My wife signed us up for GreenChoice. Initially I thought that it was a waste of money. However, after intense martial re-education I can now see that in fact we are financially supporting investment (and presumably R&D) in better energy. Whilst this will probably change nothing about how Canberra gets it’s energy, it doesn’t mean it isn’t worthwhile. PS: To say Hydro electricity is “old green” is a little strange. I would think addressing climate change is more important than concern over local fauna/flora disruption. Maybe I need a little more re-education.

Sadly Sammy is correct.
All electricity providers do have to source a mandatory proportion of their electricity from new renewables. But this is over and above what they on-sell as “green power”. From the greenpower site above:

“How does GreenPower interact with MRET?”
“Retailers are already obliged to purchase a proportion of their electricity from renewable sources through the Commonwealth’s Mandatory Renewable Energy Target (MRET). Any GreenPower purchases are over and above those minimum requirements. More information about MRET is available from http://www.orer.gov.au

Seepi’s comment reminded me that I need to replace my fridge’s door seal.

Can anyone recommend a suitable tradesperson?

Fools and Money, parted.

Sammy do you have electric hot water, heating/cooling and cooking?
Also old fridges can chew up electricity – especially if they leak thru the door seal.

ActewAGL would never have built the ‘green’ power generation sources, if they couldn’t charge extra for them. Life is all about incentives.

Agree JB. Ideally my first best option is to do nothing, but failing that a carbon tax is most efficient.

Regulations forcing people to buy fluoro lightbulbs are just inane.

One positive though is that it is a private market (well sorta), so people can freely choose to pay more for a piece of psychic utility (double pun).

use less? (if it matters to you)

Taxing carbon is the only real fix, not fleecing (once again) the well meaning.

So Johnboy, how do I get greener energy?
(with out having to do it myself i.e installing solar power on my roof- I don’t care that much)

JB: on Snowy power, it is not generally considered in green electricity schemes because it is “old green”, although there are a couple of schemes that promote Snowy hydro juice, but these are not supported by organisations like ACF.
Why? The idea of these schemes is to support construction of new CO2 neutral generation, in line with the Mandatory Renewable Energy targets (even though at just 2% they are pathetically low – China’s for instance is I think something like 12%).
You create or defer new generation, such as through the solar HWS on my roof, you get Renewable Energy Certificates in return. So “Green Electricity” schemes are buying those RECs. Your premium helps pay for them.
http://www.greenpower.gov.au/pages/
http://www.ata.org.au/?page_id=149
As to the whole idea of having to pay MORE to do the right thing – well that really rubs. But the idea is to dry up supply – if all the RECs are bought up, more renewable generation must be constructed somewhere.

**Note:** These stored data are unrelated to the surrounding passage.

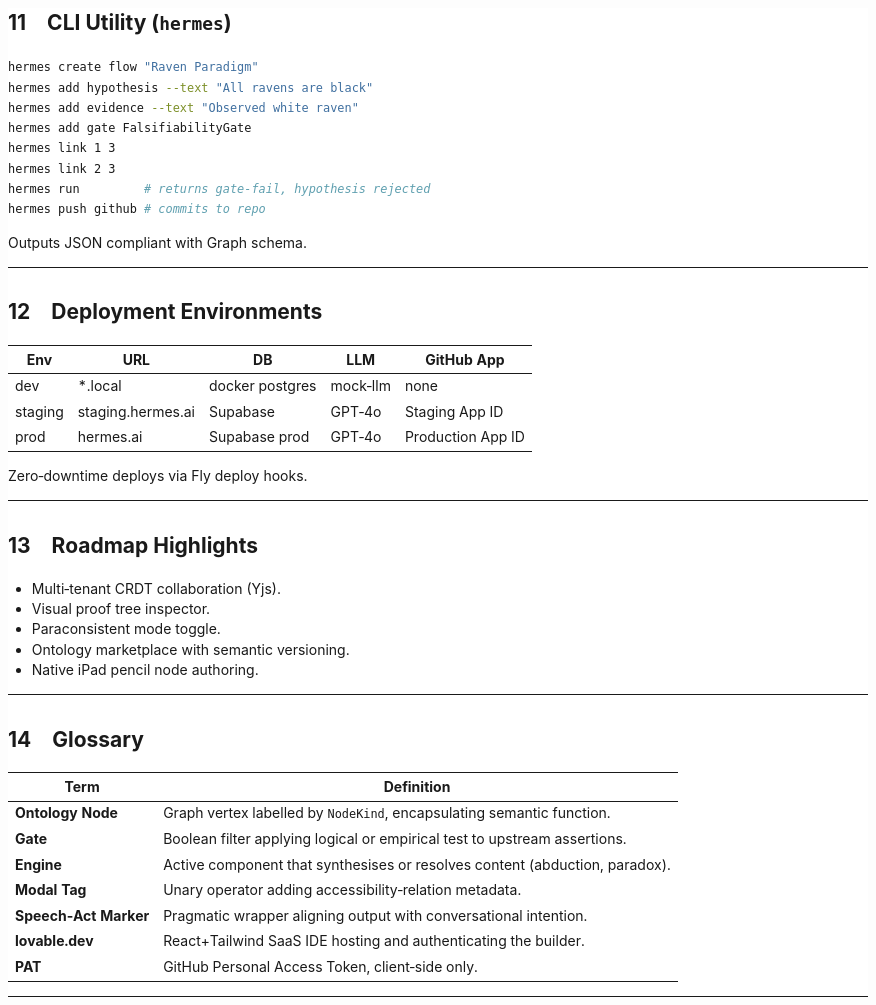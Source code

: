 
## 11 CLI Utility (`hermes`)

```bash
hermes create flow "Raven Paradigm"
hermes add hypothesis --text "All ravens are black"
hermes add evidence --text "Observed white raven"
hermes add gate FalsifiabilityGate
hermes link 1 3
hermes link 2 3
hermes run         # returns gate‑fail, hypothesis rejected
hermes push github # commits to repo

```

Outputs JSON compliant with Graph schema.

---

## 12 Deployment Environments

| Env | URL | DB | LLM | GitHub App |
| --- | --- | --- | --- | --- |
| dev | *.local | docker postgres | mock‑llm | none |
| staging | staging.hermes.ai | Supabase | GPT‑4o | Staging App ID |
| prod | hermes.ai | Supabase prod | GPT‑4o | Production App ID |

Zero‑downtime deploys via Fly deploy hooks.

---

## 13 Roadmap Highlights

- Multi‑tenant CRDT collaboration (Yjs).
- Visual proof tree inspector.
- Paraconsistent mode toggle.
- Ontology marketplace with semantic versioning.
- Native iPad pencil node authoring.

---

## 14 Glossary

| Term | Definition |
| --- | --- |
| **Ontology Node** | Graph vertex labelled by `NodeKind`, encapsulating semantic function. |
| **Gate** | Boolean filter applying logical or empirical test to upstream assertions. |
| **Engine** | Active component that synthesises or resolves content (abduction, paradox). |
| **Modal Tag** | Unary operator adding accessibility‑relation metadata. |
| **Speech‑Act Marker** | Pragmatic wrapper aligning output with conversational intention. |
| **lovable.dev** | React+Tailwind SaaS IDE hosting and authenticating the builder. |
| **PAT** | GitHub Personal Access Token, client‑side only. |

---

Oh, and i’m on the Greenchoice 5 plan, which gives me 5kWh’s per day of smugness.

According to ActewAGL, a three bedroom house uses 10-30kWh of electricity per day.

I have a three bedroom house, and only 2 people live in it.

I would consider myself an ‘average’ energy user, in so far as I never leave lights on in rooms in which i’m not present, and I turn appliances off when not in use.

I average 3000 kWh per quarter (93 days) which makes me a 32 kWh per day user. I’d love to know how a three bedroom house gets down closer to the 10 kWh per day level?

barking toad11:16 am 02 Mar 07

Hydro power can’t be allowed as ‘green’ because there’s dams involved and they make baby jesus cry and they rape Gaia.

As opposed to the smugness you see when people pass off their opinion as resembing fact

I see it as a way of ‘voting with your feet’ and indicating to the powers that be that there is support for green options, even if they are a bit pricier.

What’s that old proverb about fools and money?